A warm, engaging man who talks with great enthusiasm, Partridge took charge of Argent last year when the company restructured to become an LLP and former joint chief executive and well-known industry figure Roger Madelin took a step back from day-to-day management. The move, which formally severed the link between Argent and its investment partner the BT Pension Scheme, transformed Argent from being a full-blown developer to something more akin to a development manager.

Partridge clearly thinks that King’s Cross has the opportunity to be something a bit different from the usual shiny office blocks with a Pret on the ground floor. But what will that be? And what opportunities does the development still present for UK construction?
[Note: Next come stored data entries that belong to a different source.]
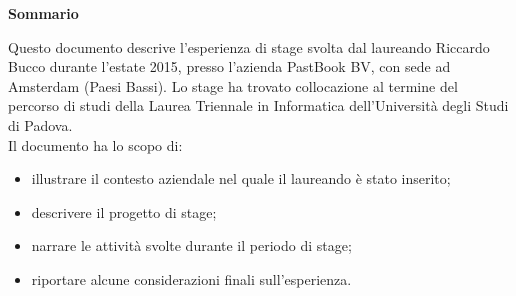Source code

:\begin{center}
	\textbf{Sommario}
\end{center}
Questo documento descrive l'esperienza di stage svolta dal laureando Riccardo Bucco durante l'estate 2015, presso l'azienda PastBook BV, con
sede ad Amsterdam (Paesi Bassi). Lo stage ha trovato collocazione al termine del percorso di studi della Laurea Triennale in Informatica
dell'Università degli Studi di Padova.\\
Il documento ha lo scopo di:
\begin{itemize}
	\item illustrare il contesto aziendale nel quale il laureando è stato inserito;
	\item descrivere il progetto di stage;
	\item narrare le attività svolte durante il periodo di stage;
	\item riportare alcune considerazioni finali sull'esperienza.
\end{itemize}
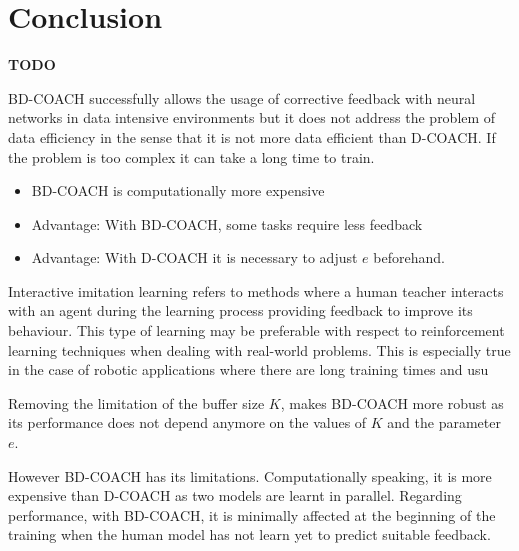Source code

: \chapter{Conclusion}
\label{chapter:conclusion}

\textbf{TODO}



BD-COACH successfully allows the usage of corrective feedback with neural networks in data intensive environments but it does not address the problem of data efficiency in the sense that it is not more data efficient than D-COACH. If the problem is too complex it can take a long time to train.

\begin{itemize}
  \item BD-COACH is computationally more expensive
  \item Advantage: With BD-COACH, some tasks require less feedback
  \item Advantage: With D-COACH it is necessary to adjust $e$ beforehand.
\end{itemize}
Interactive imitation learning refers to methods where a human teacher interacts with an agent during the learning process providing feedback to improve its behaviour. This type of learning may be preferable with respect to reinforcement learning techniques when dealing with real-world problems. This is especially true in the case of robotic applications where there are long training times and usu

Removing the limitation of the buffer size $K$, makes BD-COACH more robust as its performance does not depend anymore on the values of $K$ and the parameter $e$.

However BD-COACH has its limitations. Computationally speaking, it is more expensive than D-COACH as two models are learnt in parallel. Regarding performance, with BD-COACH, it is minimally affected at the beginning of the training when the human model has not learn yet to predict suitable feedback.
The richness of the place is all about layering. You have to just keep layering it on until it builds up into a very rich picture

That such a prestigious company as Google has chosen to relocate to King’s Cross says a lot about the 67-acre scheme’s chances of actually being built out. However, the picture has not always looked so rosy. For years, the vast majority of activity on the site was as a result of public sector investment, with the development of a new home for Central St Martins, part of the University of the Arts, alongside several blocks of affordable housing. Only the redevelopment of the Great Northern Hotel at the southern tip of the site could have been described as commercial.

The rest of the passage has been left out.